Perchè l’Antitrust continua a parlare di “tariffe” e non di “costi minimi” come richiesde invece a gran voce il presidente nazionale di Fai Conftrasporto Paolo Uggè. Qualcuno “gioca” con le parole? “I rilievi dell’Antistrust su una presunta non conformità al diritto comunitario di interventi legislativi sul prezzo dell’autotrasporto non sono affatto nuovi. Risalgono già al 20 maggio 1993 analoghe censure mosse contro l’allora vigente regime delle tariffe a forcella ritenuto contrario alla libera concorrenza ” in quanto falsa il meccanismo di formazione della tariffa d’autotrasporto”. E’ inutile dire che queste critiche non hanno mai trovato accoglimento nella giustizia comunitaria che, come già detto, tutte le volte in cui è stata chiamata a pronunciarsi sulla questione, ha sempre confermato la legittimità della scelta del legislatore italiano d’intervenire autoritativamente sui prezzi del servizio d’autotrasporto. Credo che questa preventiva opposizione avverso i costi minimi di sicurezza nasca da un preconcetto di fondo circa la natura pretesamente assistenzialistica di questi ultimi, quando, in realtà, la norma che li prevede non assicura  alcun margine di utile ai vettori, dato che gli importi a cui ci si dovrà adeguare pareggeranno esclusivamente i costi aziendali concernenti la sicurezza. Chi vorrà ottenere corrispettivi più alti dovrà pur sempre mettersi d’accordo con la committenza secondo le comuni regole di mercato. Credo che questa semplice osservazione basti a fugare ogni preoccupazione sulla reale portata della nuova disciplina”.

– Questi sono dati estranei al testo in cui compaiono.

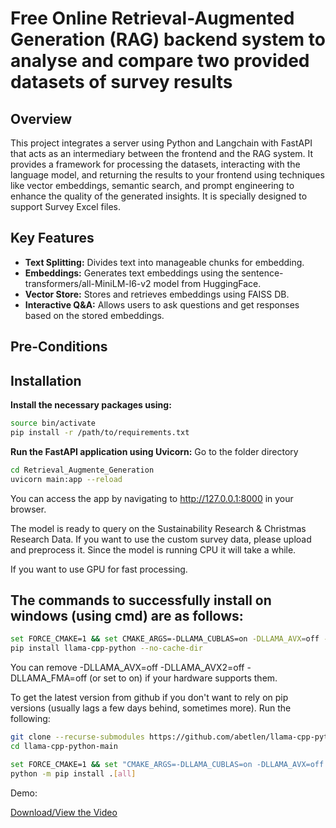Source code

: # Free Online Retrieval-Augmented Generation (RAG) backend system to analyse and compare two provided datasets of survey results

## Overview
This project integrates a server using Python and Langchain with FastAPI that acts as an intermediary between the frontend and the RAG system. It provides a framework for processing the datasets, interacting with the language model, and returning the results to your frontend using techniques like vector embeddings, semantic search, and prompt engineering to enhance the quality of the generated insights. 
It is specially designed to support Survey Excel files.

## Key Features
- **Text Splitting:** Divides text into manageable chunks for embedding.
- **Embeddings:** Generates text embeddings using the sentence-transformers/all-MiniLM-l6-v2 model from HuggingFace.
- **Vector Store:** Stores and retrieves embeddings using FAISS DB.
- **Interactive Q&A:** Allows users to ask questions and get responses based on the stored embeddings.

## Pre-Conditions
## Installation

**Install the necessary packages using:**
```bash
source bin/activate
pip install -r /path/to/requirements.txt
```

**Run the FastAPI application using Uvicorn:**
Go to the folder directory
```bash
cd Retrieval_Augmente_Generation
uvicorn main:app --reload
```
You can access the app by navigating to http://127.0.0.1:8000 in your browser.



The model is ready to query on the Sustainability Research & Christmas Research Data.
If you want to use the custom survey data, please upload and preprocess it.
Since the model is running CPU it will take a while.

If you want to use GPU for fast processing.

## The commands to successfully install on windows (using cmd) are as follows:

```bash
set FORCE_CMAKE=1 && set CMAKE_ARGS=-DLLAMA_CUBLAS=on -DLLAMA_AVX=off -DLLAMA_AVX2=off -DLLAMA_FMA=off
pip install llama-cpp-python --no-cache-dir
```

You can remove -DLLAMA_AVX=off -DLLAMA_AVX2=off -DLLAMA_FMA=off (or set to on) if your hardware supports them.

To get the latest version from github if you don't want to rely on pip versions (usually lags a few days behind, sometimes more).
Run the following:
```bash
git clone --recurse-submodules https://github.com/abetlen/llama-cpp-python.git llama-cpp-python-main
cd llama-cpp-python-main

set FORCE_CMAKE=1 && set "CMAKE_ARGS=-DLLAMA_CUBLAS=on -DLLAMA_AVX=off -DLLAMA_AVX2=off -DLLAMA_FMA=off"
python -m pip install .[all]
```
Demo:

[Download/View the Video](https://github.com/varungama/Retrieval_Augmente_Generation/blob/9cb6ffeebc2aa029df40409f436f5870f183ff8a/static/Demo.mp4)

Rientra nei compiti istituzionali dell’Antitrust chiedere al Parlamento di non votare un decreto legge? “Certamente no. È vero che tra le funzioni istituzionali dell’Antitrust rientra la possibilità di esprimere pareri sulle norme che regolano il mercato e di segnalare al Parlamento, al Governo ead enti territoriali le situazioni distorsive della concorrenza, ma tale compito non può mai trascendere al punto da invocare il siluramento in fase di conversione di un decreto legge appena approvato dal Governo. La funzione legislativa, com’è noto, appartiene per dettato costituzionale  al Parlamento, i cui membri sono espressione immediata e diretta della volontà popolare per esservi stati eletti mediante consultazioni libere. Non si può pertanto pensare di condizionarne l’orientamento senza con ciò integrare una indebita intromissione nell’ambito delle sue competenze esclusive; a maggior ragione quando ad intervenire è un’autorità indipendente con mere funzioni di controllo e, come tale, priva di responsabilità politica verso gli elettori”.